Deploying Squid, Part 1 of 2
by Jeff Dean
02/07/2000
In this two-part technical tutorial we'll explore the deployment of a web
proxy cache, sometimes referred to as a Web cache or a proxy server, for a small
to medium sized corporate enterprise. A web proxy cache is surprisingly easy to
implement and maintain, and when built using open-source software it can be
quite economical as well.
Why cache?
Bandwidth on a corporate Internet connection is a valuable and often critical
business resource, and in most cases is also fairly expensive. Unfortunately,
even for small and medium sized companies that precious lifeline can become
consumed by Web traffic from the company's own internal systems. This leads to a
slow and unresponsive connection during peak work hours. An analysis of the Web
surfing habits of a company's user population will often show a number of "hot"
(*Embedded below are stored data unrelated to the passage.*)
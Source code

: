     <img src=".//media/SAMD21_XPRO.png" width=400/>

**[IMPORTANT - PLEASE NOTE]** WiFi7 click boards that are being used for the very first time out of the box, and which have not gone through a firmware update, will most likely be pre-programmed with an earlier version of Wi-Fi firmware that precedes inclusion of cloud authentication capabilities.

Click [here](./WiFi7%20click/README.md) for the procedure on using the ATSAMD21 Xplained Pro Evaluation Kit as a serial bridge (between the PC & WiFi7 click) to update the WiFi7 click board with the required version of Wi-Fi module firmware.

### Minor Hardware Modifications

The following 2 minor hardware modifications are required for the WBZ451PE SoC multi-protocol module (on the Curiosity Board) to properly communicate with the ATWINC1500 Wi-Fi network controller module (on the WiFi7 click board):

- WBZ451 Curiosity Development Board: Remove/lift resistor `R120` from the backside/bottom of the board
Web sites, such as competitors, stock tracking sites, and items of personal
interest to employees. Visits by multiple individuals to hot sites leads to
inefficiencies, because each client browser must use the relatively slow
corporate Internet connection to fetch the same data.
Popular browsers help to reduce inefficiencies by locally caching Web
objects. This locally reduces demand and increases performance, but browser
caches aren't shared across an enterprise. The implementation of a web proxy
cache can save additional bandwidth. Just what is a Web cache? Simply put, it's
an intermediary (or proxy) computer system between Web browsers and Internet Web
servers. Instead of sending requests for Web pages directly to origin servers on
the Internet, browsers instead contact a web proxy cache server on the local
high-speed network, which in turn contacts the origin server on behalf of the
browser. The proxy fetches the object from the Internet and forwards it back to
the browser, but also keeps a copy for itself. Subsequent requests for the same
object from any browser in the enterprise won't require a visit to the origin
server. They can be fulfilled locally from the Web cache. This has the effect of
speeding response time for everyone and reducing bandwidth demands on the
Internet connection. It is not unusual for a cache system to reduce demand by
20-30%.
A variety of web proxy cache products are available. Some are free while
others are very expensive, particularly for large corporate environments. When
per-user licensing fees are evaluated for some of the products, the costs can
become prohibitive. Fortunately, at least one mature, reliable, and popular Open
Source alternative exists, the Squid web
proxy cache. Squid is funded by the US National Science Foundation and is
developed through the unpaid contributions of many volunteers. Squid is free,
licensed under the GNU Public
License. Squid runs on nearly all flavors of Unix, including Linux and
FreeBSD.
System Requirements
A web proxy cache requires a generous amount of memory and a fast disk I/O
subsystem. Memory is needed to maintain lists of cached objects, and disks must
be capable of keeping up with a steady flood of random reads and writes.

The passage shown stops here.